Conviction needed to get sample for database
By DON PEAT AND JOE WARMINGTON, Toronto Sun
Last Updated: 11th February 2010, 8:04pm
Col. Russell Williams has to be found guilty of the crimes he’s accused of committing before investigators can run his DNA through Canada’s national database.
While many families and friends of cold cases in the four provinces where Williams was stationed were buoyed by his arrest and the possibility that he may be allegedly tied to other crimes, police stress they can’t upload his DNA to Ottawa to be compared to available DNA samples.
Only if Williams is found guilty of murder and sexual assault charges would he then have to be ordered to provide a DNA sample that could be placed in the national database.
Toronto defence lawyer and legal analyst Steven Skurka said police can get a search warrant to get the DNA for individual cases as long as they have some justification.
“I’ve certainly experienced a case where they get the DNA before as well,” Skurka said. “It’s not the case that you’d have to wait.”

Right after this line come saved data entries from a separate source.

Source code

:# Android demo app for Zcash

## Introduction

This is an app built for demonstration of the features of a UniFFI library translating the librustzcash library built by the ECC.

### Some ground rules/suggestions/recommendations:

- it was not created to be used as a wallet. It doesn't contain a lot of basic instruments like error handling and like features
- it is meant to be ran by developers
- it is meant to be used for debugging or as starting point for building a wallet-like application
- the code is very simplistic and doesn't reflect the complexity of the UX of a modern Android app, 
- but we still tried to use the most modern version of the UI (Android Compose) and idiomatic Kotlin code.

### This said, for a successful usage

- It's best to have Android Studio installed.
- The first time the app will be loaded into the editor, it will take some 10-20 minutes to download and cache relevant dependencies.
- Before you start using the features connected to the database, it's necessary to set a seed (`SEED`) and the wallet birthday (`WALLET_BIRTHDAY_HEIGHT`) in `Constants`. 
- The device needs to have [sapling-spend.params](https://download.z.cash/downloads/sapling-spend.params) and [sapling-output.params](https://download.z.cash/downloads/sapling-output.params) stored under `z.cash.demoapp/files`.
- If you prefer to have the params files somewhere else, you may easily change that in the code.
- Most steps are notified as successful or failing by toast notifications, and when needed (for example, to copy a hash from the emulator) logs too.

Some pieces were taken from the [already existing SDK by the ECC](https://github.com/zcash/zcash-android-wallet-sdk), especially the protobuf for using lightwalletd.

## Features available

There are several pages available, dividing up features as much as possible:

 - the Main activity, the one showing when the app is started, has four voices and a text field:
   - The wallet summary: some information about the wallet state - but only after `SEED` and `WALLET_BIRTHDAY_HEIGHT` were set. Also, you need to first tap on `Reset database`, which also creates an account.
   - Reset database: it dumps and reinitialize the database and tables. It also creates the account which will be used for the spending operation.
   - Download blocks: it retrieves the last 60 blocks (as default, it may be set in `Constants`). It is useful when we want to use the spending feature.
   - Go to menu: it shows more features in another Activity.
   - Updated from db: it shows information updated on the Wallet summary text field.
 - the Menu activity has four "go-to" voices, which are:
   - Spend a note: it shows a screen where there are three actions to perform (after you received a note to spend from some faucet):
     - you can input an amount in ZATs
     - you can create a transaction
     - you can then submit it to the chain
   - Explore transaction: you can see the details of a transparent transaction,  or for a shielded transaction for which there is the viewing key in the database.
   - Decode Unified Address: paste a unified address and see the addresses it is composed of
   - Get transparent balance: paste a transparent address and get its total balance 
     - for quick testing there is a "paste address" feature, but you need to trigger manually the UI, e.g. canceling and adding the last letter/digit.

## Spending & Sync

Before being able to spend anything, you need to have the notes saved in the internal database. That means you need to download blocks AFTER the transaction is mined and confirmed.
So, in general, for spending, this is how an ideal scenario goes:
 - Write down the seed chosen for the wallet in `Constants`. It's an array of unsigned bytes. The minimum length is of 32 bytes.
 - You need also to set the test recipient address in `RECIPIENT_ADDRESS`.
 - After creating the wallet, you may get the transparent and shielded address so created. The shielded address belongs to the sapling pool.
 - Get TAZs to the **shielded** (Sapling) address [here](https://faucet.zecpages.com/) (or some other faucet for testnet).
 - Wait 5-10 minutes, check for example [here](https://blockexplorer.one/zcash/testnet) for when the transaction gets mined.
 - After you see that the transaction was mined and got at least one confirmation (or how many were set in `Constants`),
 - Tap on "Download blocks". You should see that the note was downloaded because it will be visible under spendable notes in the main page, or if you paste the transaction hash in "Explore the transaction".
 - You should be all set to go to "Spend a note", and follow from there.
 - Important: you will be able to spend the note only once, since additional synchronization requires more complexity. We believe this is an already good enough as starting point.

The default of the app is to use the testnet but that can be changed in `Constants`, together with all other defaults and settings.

But former prosecutor and victim’s advocate Scott Newark said “bottom line” there is no good reason not to treat DNA like fingerprints that are taken when someone is arrested and charged with an indictable offence.
He adds that because courts can, not must, order a sample upon conviction, the system doesn’t always work.
“Recent media suggests we’re not getting post conviction samples as we should,” he said, adding there are absurd restrictions on getting it from prisoners already in custody.
“DNA evidence helps solve unsolved crime and thereby prevents future crime,” Newark said. “As I put it once, if we had proper DNA laws there are a bunch of guys currently in jail who wouldn’t be coming out.”